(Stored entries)
* * *

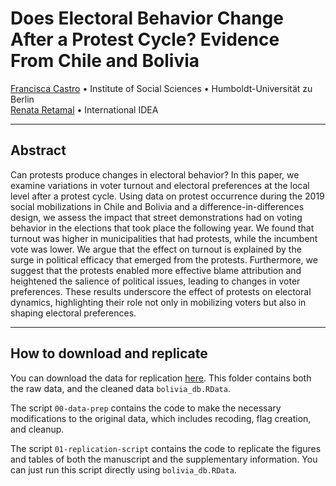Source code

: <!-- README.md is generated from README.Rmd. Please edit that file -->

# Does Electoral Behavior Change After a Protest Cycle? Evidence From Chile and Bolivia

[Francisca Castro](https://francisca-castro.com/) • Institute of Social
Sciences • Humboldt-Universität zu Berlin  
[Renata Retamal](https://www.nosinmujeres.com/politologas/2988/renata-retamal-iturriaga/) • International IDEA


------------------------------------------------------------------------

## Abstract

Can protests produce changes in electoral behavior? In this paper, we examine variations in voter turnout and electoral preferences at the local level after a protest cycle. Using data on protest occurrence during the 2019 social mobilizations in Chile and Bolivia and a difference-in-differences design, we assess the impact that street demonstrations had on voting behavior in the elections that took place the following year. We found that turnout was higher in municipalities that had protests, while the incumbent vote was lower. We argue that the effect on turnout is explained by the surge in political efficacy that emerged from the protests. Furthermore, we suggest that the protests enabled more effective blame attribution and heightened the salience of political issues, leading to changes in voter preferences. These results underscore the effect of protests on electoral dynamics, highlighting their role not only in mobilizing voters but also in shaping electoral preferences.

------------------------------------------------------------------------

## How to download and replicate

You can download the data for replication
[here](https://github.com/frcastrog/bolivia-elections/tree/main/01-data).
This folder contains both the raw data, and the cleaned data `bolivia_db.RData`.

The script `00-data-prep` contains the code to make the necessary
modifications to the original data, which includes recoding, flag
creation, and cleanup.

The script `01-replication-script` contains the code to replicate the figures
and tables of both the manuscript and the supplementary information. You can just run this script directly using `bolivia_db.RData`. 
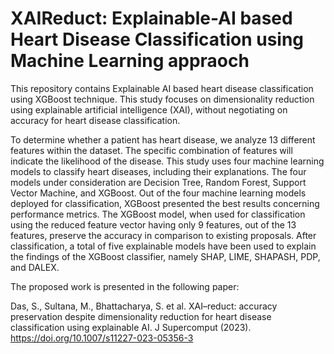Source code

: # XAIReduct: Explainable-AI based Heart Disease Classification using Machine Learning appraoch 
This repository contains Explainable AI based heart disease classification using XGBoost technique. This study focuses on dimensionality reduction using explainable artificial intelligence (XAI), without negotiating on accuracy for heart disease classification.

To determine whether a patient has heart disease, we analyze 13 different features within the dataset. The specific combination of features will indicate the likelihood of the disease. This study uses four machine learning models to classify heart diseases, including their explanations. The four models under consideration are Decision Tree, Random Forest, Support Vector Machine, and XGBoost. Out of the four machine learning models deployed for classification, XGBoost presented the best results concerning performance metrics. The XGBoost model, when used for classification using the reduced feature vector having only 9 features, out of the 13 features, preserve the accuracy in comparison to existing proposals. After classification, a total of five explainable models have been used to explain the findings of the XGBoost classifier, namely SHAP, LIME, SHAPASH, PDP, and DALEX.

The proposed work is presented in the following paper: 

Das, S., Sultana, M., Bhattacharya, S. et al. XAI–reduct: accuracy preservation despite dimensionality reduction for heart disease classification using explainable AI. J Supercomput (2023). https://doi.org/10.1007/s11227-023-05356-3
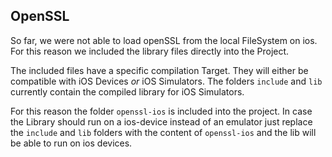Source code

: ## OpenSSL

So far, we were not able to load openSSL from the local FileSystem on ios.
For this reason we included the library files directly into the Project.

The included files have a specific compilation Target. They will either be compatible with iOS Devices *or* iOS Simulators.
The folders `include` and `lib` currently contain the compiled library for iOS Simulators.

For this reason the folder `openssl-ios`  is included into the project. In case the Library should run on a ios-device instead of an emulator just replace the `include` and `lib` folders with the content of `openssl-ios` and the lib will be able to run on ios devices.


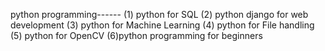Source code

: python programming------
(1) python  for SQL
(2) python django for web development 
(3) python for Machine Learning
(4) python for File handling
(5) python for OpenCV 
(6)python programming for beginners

* * *

Instructions to follow -
Look through the data and show every line containing "Chile".

Exercise answer -
# Does Electoral Behavior Change After a Protest Cycle? Evidence From Chile and Bolivia
Can protests produce changes in electoral behavior? In this paper, we examine variations in voter turnout and electoral preferences at the local level after a protest cycle. Using data on protest occurrence during the 2019 social mobilizations in Chile and Bolivia and a difference-in-differences design, we assess the impact that street demonstrations had on voting behavior in the elections that took place the following year. We found that turnout was higher in municipalities that had protests, while the incumbent vote was lower. We argue that the effect on turnout is explained by the surge in political efficacy that emerged from the protests. Furthermore, we suggest that the protests enabled more effective blame attribution and heightened the salience of political issues, leading to changes in voter preferences. These results underscore the effect of protests on electoral dynamics, highlighting their role not only in mobilizing voters but also in shaping electoral preferences.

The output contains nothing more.